Airmic, the trade association for the people in companies whose job it is the buy insurance and help manage the risks, has just had its annual conference. Not surprisingly this was one of the themes.
Indeed it prompted a research report, produced by Axa Solutions and issued as one of the conference papers, which said bluntly that the insurance industry was not fit for purpose because traditional insurance could not cope with these emerging risks.
So what do we do about it? Well the Axa team say insurers have to change their business model. They have to move away from the current transactional and adversarial relationship with clients and become something more akin to consultants.

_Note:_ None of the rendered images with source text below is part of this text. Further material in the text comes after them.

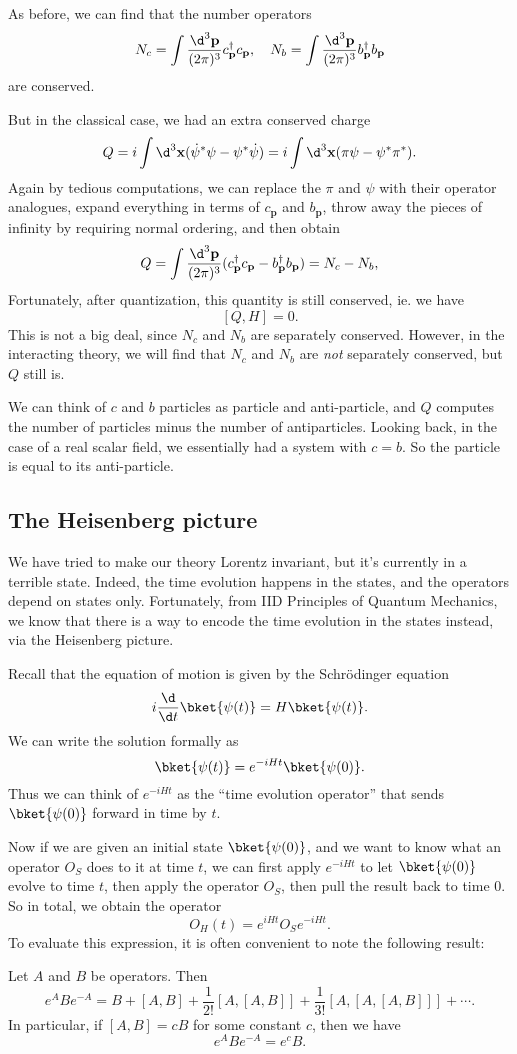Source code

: \documentclass[a4paper]{article}
\begin{document}
As before, we can find that the number operators
\[
  N_c = \int \frac{\d^3 \mathbf{p}}{(2\pi)^3}c_\mathbf{p}^\dagger c_\mathbf{p},\quad N_b = \int \frac{\d^3 \mathbf{p}}{(2\pi)^3}b_\mathbf{p}^\dagger b_\mathbf{p}
\]
are conserved.

But in the classical case, we had an extra conserved charge
\[
  Q = i \int \d^3 \mathbf{x} (\dot{\psi}^* \psi - \psi^* \dot{\psi}) = i \int \d^3 \mathbf{x} (\pi \psi - \psi^* \pi^*).
\]
Again by tedious computations, we can replace the $\pi$ and $\psi$ with their operator analogues, expand everything in terms of $c_\mathbf{p}$ and $b_\mathbf{p}$, throw away the pieces of infinity by requiring normal ordering, and then obtain
\[
  Q = \int \frac{\d^3 \mathbf{p}}{(2\pi)^3} (c_\mathbf{p}^\dagger c_\mathbf{p} - b_\mathbf{p}^\dagger b_\mathbf{p}) = N_c - N_b,
\]
Fortunately, after quantization, this quantity is still conserved, ie. we have
\[
  [Q, H] = 0.
\]
This is not a big deal, since $N_c$ and $N_b$ are separately conserved. However, in the interacting theory, we will find that $N_c$ and $N_b$ are \emph{not} separately conserved, but $Q$ still is.

We can think of $c$ and $b$ particles as particle and anti-particle, and $Q$ computes the number of particles minus the number of antiparticles. Looking back, in the case of a real scalar field, we essentially had a system with $c = b$. So the particle is equal to its anti-particle.

\subsection{The Heisenberg picture}
We have tried to make our theory Lorentz invariant, but it's currently in a terrible state. Indeed, the time evolution happens in the states, and the operators depend on states only. Fortunately, from IID Principles of Quantum Mechanics, we know that there is a way to encode the time evolution in the states instead, via the Heisenberg picture.

Recall that the equation of motion is given by the Schr\"odinger equation
\[
  i \frac{\d}{\d t}\bket{\psi(t)} = H \bket{\psi(t)}.
\]
We can write the solution formally as
\[
  \bket{\psi(t)} = e^{-iHt} \bket{\psi(0)}.
\]
Thus we can think of $e^{-iHt}$ as the ``time evolution operator'' that sends $\bket{\psi(0)}$ forward in time by $t$.

Now if we are given an initial state $\bket{\psi(0)}$, and we want to know what an operator $O_S$ does to it at time $t$, we can first apply $e^{-iHt}$ to let $\bket{\psi(0)}$ evolve to time $t$, then apply the operator $O_S$, then pull the result back to time $0$. So in total, we obtain the operator
\[
  O_H(t) = e^{iHt} O_S e^{-iHt}.
\]
To evaluate this expression, it is often convenient to note the following result:
\begin{prop}
  Let $A$ and $B$ be operators. Then
  \[
    e^A B e^{-A} = B + [A, B] + \frac{1}{2!}[A, [A, B]] + \frac{1}{3!}[A, [A, [A, B]]] + \cdots.
  \]
  In particular, if $[A, B] = c B$ for some constant $c$, then we have
  \[
    e^A B e^{-A} = e^c B.
  \]
\end{prop}
\end{document}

From the outside they will never know enough about the dangers lurking within intangibles; on the inside working as a consultant alongside the company’s executives and harnessing the latest technologies they could begin to work it out.
But even then the idea would not be to insure the risk in the conventional sense. Rather the insurer and client would together seek to work out in advance where the dangers lie and do something about them before they happen.
The insurer of the future will charge a consultancy fee for building a fence at the top of the cliff rather than charging a premium for providing an ambulance and paying the burial costs at the bottom.
This is a fundamentally different insurance business model. Will the clients go for it? Has the insurance industry the skills and the people it will need to fulfil its side of the deal? Will it work?
Time will tell, but meanwhile it does make you wonder whether insurance company shares should be quite so high.